Дочери Лалады. Паруса души - Алана Инош
— Сын, что это за глупая ненужная гордость? — время от времени уговаривал его отец. — Возьми свои деньги и кушай как следует! Ты же богач, зачем богачу жить по-нищенски?! Ну, не хочешь садиться за стол с нами — так хотя бы покупай себе достойную еду! И в достаточном количестве! На тебя уже без слёз не взглянешь, до чего ты себя довёл!
Батюшке непонятны были его доводы о том, что он не может проедать деньги, которыми была оплачена матушкина гибель.
— Сынок, ну что ты сопли распустил! — восклицал он. — Матушка старалась обеспечить тебя, она и жизнь свою отдала именно для того, чтобы ты жил хорошо! Так живи, зачем мучиться? Зря, что ли, матушка старалась?!
Когда он сидел на набережной и всухомятку жевал свой хлеб с сыром, к нему ветром вдруг принесло выцветший, истрёпанный и измятый листок бумаги. Он прибился к нему, точно приласкавшийся маленький зверёк. Сперва Тьедриг хотел отбросить его, но разглядел на нём какой-то рисунок. Сверху ещё отчётливо читалась надпись: «Награда за голову сей отъявленной преступницы — тысяча золотых монет! Выплата без налогов и вычетов!»
С листка на него смотрели пронзительные, дерзкие, насмешливые глаза. Черт лица было уже не разобрать: неизвестно, сколько этот листок трепал и носил ветер, омывали дожди и нещадно палили лучи Макши.
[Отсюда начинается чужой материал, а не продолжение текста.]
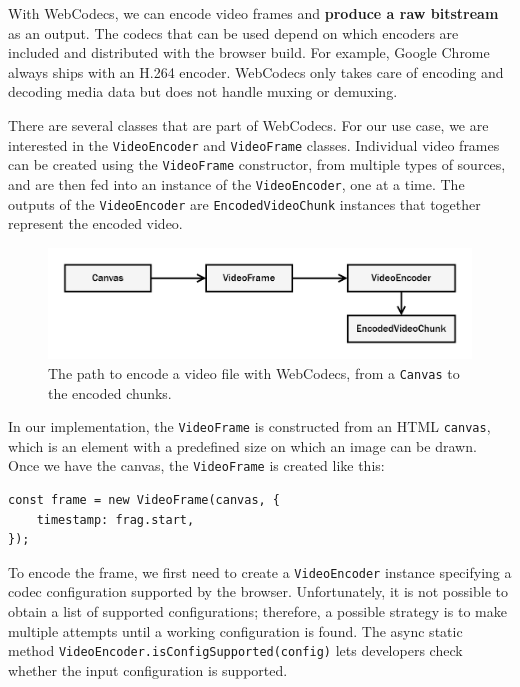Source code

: With WebCodecs, we can encode video frames and \textbf{produce a raw bitstream} as an output. The codecs that can be used depend on which encoders are included and distributed with the browser build. For example, Google Chrome always ships with an H.264 encoder. WebCodecs only takes care of encoding and decoding media data but does not handle muxing or demuxing.

There are several classes that are part of WebCodecs. For our use case, we are interested in the \texttt{VideoEncoder} and \texttt{VideoFrame} classes. Individual video frames can be created using the \texttt{VideoFrame} constructor, from multiple types of sources, and are then fed into an instance of the \texttt{VideoEncoder}, one at a time. The outputs of the \texttt{VideoEncoder} are \texttt{EncodedVideoChunk} instances that together represent the encoded video.\cite{webcodecs}

\begin{figure}[h]
    \centering
    \includegraphics[width=\textwidth]{res/webcodecs.png}
    \caption{The path to encode a video file with WebCodecs, from a \texttt{Canvas} to the encoded chunks.}
    \label{fig:webcodecs_diagram}
\end{figure}

In our implementation, the \texttt{VideoFrame} is constructed from an HTML \texttt{canvas}, which is an element with a predefined size on which an image can be drawn. Once we have the canvas, the \texttt{VideoFrame} is created like this:

\begin{verbatim}
const frame = new VideoFrame(canvas, {
    timestamp: frag.start,
});
\end{verbatim}

To encode the frame, we first need to create a \texttt{VideoEncoder} instance specifying a codec configuration supported by the browser. Unfortunately, it is not possible to obtain a list of supported configurations; therefore, a possible strategy is to make multiple attempts until a working configuration is found. The async static method \texttt{VideoEncoder.isConfigSupported(config)} lets developers check whether the input configuration is supported.

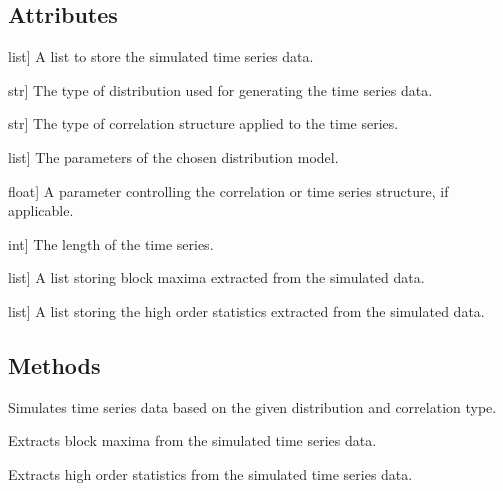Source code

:\documentclass[a4paper,11pt,openany,english]{sphinxmanual}
\begin{document}
\begin{fulllineitems}
\begin{description}
\end{description}


\subsection{Attributes}
\label{\detokenize{api_topt:attributes}}\begin{description}
\sphinxlineitem{values}{[}list{]}
\sphinxAtStartPar
A list to store the simulated time series data.

\sphinxlineitem{distr}{[}str{]}
\sphinxAtStartPar
The type of distribution used for generating the time series data.

\sphinxlineitem{corr}{[}str{]}
\sphinxAtStartPar
The type of correlation structure applied to the time series.

\sphinxlineitem{modelparams}{[}list{]}
\sphinxAtStartPar
The parameters of the chosen distribution model.

\sphinxlineitem{ts}{[}float{]}
\sphinxAtStartPar
A parameter controlling the correlation or time series structure, if applicable.

\sphinxlineitem{len}{[}int{]}
\sphinxAtStartPar
The length of the time series.

\sphinxlineitem{blockmaxima}{[}list{]}
\sphinxAtStartPar
A list storing block maxima extracted from the simulated data.

\sphinxlineitem{high\_order\_stats}{[}list{]}
\sphinxAtStartPar
A list storing the high order statistics extracted from the simulated data.

\end{description}


\subsection{Methods}
\label{\detokenize{api_topt:methods}}\begin{description}
\sphinxAtStartPar
Simulates time series data based on the given distribution and correlation type.

\sphinxAtStartPar
Extracts block maxima from the simulated time series data.

\sphinxAtStartPar
Extracts high order statistics from the simulated time series data.

\end{description}



\end{fulllineitems}
\end{document}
Каким-то чудом он уцелел, избежав метлы уборщика улиц.
Рука с надкушенным бутербродом дрогнула и опустилась, глаза наполнились слезами, по щекам покатились ручейки, размывая грим. Плечи сотрясались беззвучно.
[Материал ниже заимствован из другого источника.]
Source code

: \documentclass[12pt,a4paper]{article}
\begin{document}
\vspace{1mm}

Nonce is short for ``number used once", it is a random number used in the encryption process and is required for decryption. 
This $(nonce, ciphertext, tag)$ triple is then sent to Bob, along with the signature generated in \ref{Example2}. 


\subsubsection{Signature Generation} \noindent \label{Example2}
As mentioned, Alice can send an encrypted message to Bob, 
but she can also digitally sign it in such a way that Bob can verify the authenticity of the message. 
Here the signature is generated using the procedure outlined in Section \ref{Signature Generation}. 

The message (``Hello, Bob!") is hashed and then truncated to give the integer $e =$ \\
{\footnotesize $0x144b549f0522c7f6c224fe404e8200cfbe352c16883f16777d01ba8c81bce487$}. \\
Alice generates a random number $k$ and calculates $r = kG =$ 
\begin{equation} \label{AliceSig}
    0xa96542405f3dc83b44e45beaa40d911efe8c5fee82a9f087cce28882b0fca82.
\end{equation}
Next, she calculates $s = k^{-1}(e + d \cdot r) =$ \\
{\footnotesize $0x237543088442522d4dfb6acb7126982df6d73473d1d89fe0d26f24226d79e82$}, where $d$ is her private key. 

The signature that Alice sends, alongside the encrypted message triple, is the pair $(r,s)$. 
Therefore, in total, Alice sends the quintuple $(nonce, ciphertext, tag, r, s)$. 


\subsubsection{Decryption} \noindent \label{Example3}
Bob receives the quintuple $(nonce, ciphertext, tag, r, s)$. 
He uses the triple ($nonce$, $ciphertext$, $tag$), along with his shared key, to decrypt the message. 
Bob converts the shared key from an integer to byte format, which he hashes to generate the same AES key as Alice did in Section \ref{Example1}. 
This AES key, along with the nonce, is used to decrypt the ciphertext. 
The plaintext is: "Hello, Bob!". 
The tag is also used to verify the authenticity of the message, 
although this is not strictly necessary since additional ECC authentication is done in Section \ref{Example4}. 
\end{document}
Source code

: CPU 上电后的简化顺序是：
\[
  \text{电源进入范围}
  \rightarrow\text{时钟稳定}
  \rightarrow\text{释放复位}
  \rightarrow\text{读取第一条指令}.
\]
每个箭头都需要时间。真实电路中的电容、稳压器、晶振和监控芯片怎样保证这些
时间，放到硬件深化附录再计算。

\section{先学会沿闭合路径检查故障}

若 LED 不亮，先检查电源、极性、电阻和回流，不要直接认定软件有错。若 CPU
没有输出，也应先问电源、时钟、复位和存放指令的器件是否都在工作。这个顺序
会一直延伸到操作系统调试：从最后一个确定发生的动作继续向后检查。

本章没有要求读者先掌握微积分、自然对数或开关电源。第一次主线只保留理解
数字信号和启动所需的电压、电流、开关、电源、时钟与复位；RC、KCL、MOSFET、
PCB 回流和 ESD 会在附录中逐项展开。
— Прости меня, матушка... Прости, что плохо думал о тебе... Прости за высокомерие и презрение... Я — презреннее тебя. Ты отдала свою жизнь за жизни тех пассажиров, а я не сделал ничего! Ничего! Я — пустое место! Не ты недостойна родства со мной, а я, я! Я не заслуживаю ни одной монетки из тех денег, которые ты мне оставила!
Листок этот он бережно свернул и спрятал за пазуху. В этот день он обратился к отцу с необычной просьбой:
— Батюшка, ты же художник... Не мог бы ты для меня нарисовать портрет матушки? Хотя бы по памяти. Ты же видел её и помнишь, как она выглядела.
Сперва отец поморщился и сказал, что ему некогда заниматься такими вещами, у него куча работы, заказов и тому подобное. Однако спустя неделю принёс Тьедригу карандашный рисунок, на котором была изображена предводительница пиратов с дерзкими глазами. Фигура морской разбойницы была прорисована детально и тщательно, а обстановку отец обозначил схематично, но просматривалась мачта и корабельные снасти, парой штрихов намечался парус и даже облака в небе.
— Вот, примерно так, — проговорил отец. — Я не ручаюсь, что сходство точное, всё-таки немало лет прошло. Уж извини, что не стал писать красками: времени мало, поэтому набросал по-быстрому, между делами. Сгодится?
— Благодарю тебя, батюшка, — дрогнувшими губами пробормотал Тьедриг. — Мне этого более чем достаточно.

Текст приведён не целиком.